Model training for prediction of soil salinity
The measured values of ECe (target or response variable) and the values of each of the 14 predictors (each represented by one column of data), attributed to the measured values of ECe, were then imported to MATLAB for model training and validation. For each GCM, a separate matrix of data was prepared, with a total of 16 matrices. The WRB soil classes (as the only categorical predictor) were represented by a vector of positive integers that contained values assigned to different soil classes. The other 13 predictors were non-categorical represented by a set of real numbers. In spite of employing the method explained earlier for estimation of the missing cells in predictors’ layers, the values of some purely spatial predictors were still missing in the final imported matrices. Therefore, the corresponding ECe values (each represented by a row of data) were eliminated and not used for model training. As a result, 1.28% of the sample rows were excluded from the analysis.
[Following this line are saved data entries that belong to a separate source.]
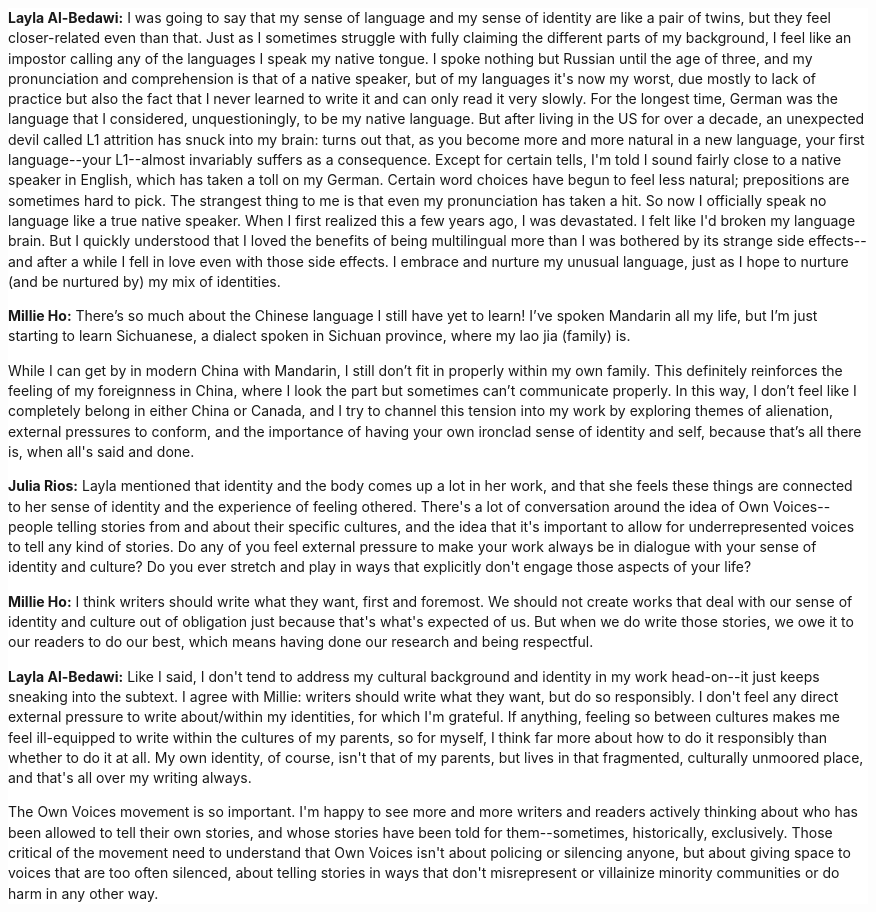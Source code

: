 **Layla Al-Bedawi:** I was going to say that my sense of language and my sense of identity are like a pair of twins, but they feel closer-related even than that. Just as I sometimes struggle with fully claiming the different parts of my background, I feel like an impostor calling any of the languages I speak my native tongue. I spoke nothing but Russian until the age of three, and my pronunciation and comprehension is that of a native speaker, but of my languages it's now my worst, due mostly to lack of practice but also the fact that I never learned to write it and can only read it very slowly. For the longest time, German was the language that I considered, unquestioningly, to be my native language. But after living in the US for over a decade, an unexpected devil called L1 attrition has snuck into my brain: turns out that, as you become more and more natural in a new language, your first language--your L1--almost invariably suffers as a consequence. Except for certain tells, I'm told I sound fairly close to a native speaker in English, which has taken a toll on my German. Certain word choices have begun to feel less natural; prepositions are sometimes hard to pick. The strangest thing to me is that even my pronunciation has taken a hit. So now I officially speak no language like a true native speaker. When I first realized this a few years ago, I was devastated. I felt like I'd broken my language brain. But I quickly understood that I loved the benefits of being multilingual more than I was bothered by its strange side effects--and after a while I fell in love even with those side effects. I embrace and nurture my unusual language, just as I hope to nurture (and be nurtured by) my mix of identities.

**Millie Ho:** There’s so much about the Chinese language I still have yet to learn! I’ve spoken Mandarin all my life, but I’m just starting to learn Sichuanese, a dialect spoken in Sichuan province, where my lao jia (family) is.

While I can get by in modern China with Mandarin, I still don’t fit in properly within my own family. This definitely reinforces the feeling of my foreignness in China, where I look the part but sometimes can’t communicate properly. In this way, I don’t feel like I completely belong in either China or Canada, and I try to channel this tension into my work by exploring themes of alienation, external pressures to conform, and the importance of having your own ironclad sense of identity and self, because that’s all there is, when all's said and done.

**Julia Rios:** Layla mentioned that identity and the body comes up a lot in her work, and that she feels these things are connected to her sense of identity and the experience of feeling othered. There's a lot of conversation around the idea of Own Voices--people telling stories from and about their specific cultures, and the idea that it's important to allow for underrepresented voices to tell any kind of stories. Do any of you feel external pressure to make your work always be in dialogue with your sense of identity and culture? Do you ever stretch and play in ways that explicitly don't engage those aspects of your life?

**Millie Ho:** I think writers should write what they want, first and foremost. We should not create works that deal with our sense of identity and culture out of obligation just because that's what's expected of us. But when we do write those stories, we owe it to our readers to do our best, which means having done our research and being respectful.

**Layla Al-Bedawi:** Like I said, I don't tend to address my cultural background and identity in my work head-on--it just keeps sneaking into the subtext. I agree with Millie: writers should write what they want, but do so responsibly. I don't feel any direct external pressure to write about/within my identities, for which I'm grateful. If anything, feeling so between cultures makes me feel ill-equipped to write within the cultures of my parents, so for myself, I think far more about how to do it responsibly than whether to do it at all. My own identity, of course, isn't that of my parents, but lives in that fragmented, culturally unmoored place, and that's all over my writing always.

The Own Voices movement is so important. I'm happy to see more and more writers and readers actively thinking about who has been allowed to tell their own stories, and whose stories have been told for them--sometimes, historically, exclusively. Those critical of the movement need to understand that Own Voices isn't about policing or silencing anyone, but about giving space to voices that are too often silenced, about telling stories in ways that don't misrepresent or villainize minority communities or do harm in any other way.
We applied MATLAB Statistics and ML toolbox (MATLAB, R2019b) for building and validating the predictive models of ECe. Here, we used an ensemble of regression trees for training and projecting the soil salinity based on the predictor datasets obtained from each of the 16 GCMs shown in Table 3. We chose tree-based models due to their relatively higher accuracy and computational speed compared to other ML algorithms33,107. Additionally, tree-based predictive models are highly flexible in mapping non-linear relations between the known predictors and known responses108,109 and are robust in handling outliers and collinearity concerns in environmental modelling110,111. The MATLAB built-in “fitrenemble” function was applied for training the regression ensembles.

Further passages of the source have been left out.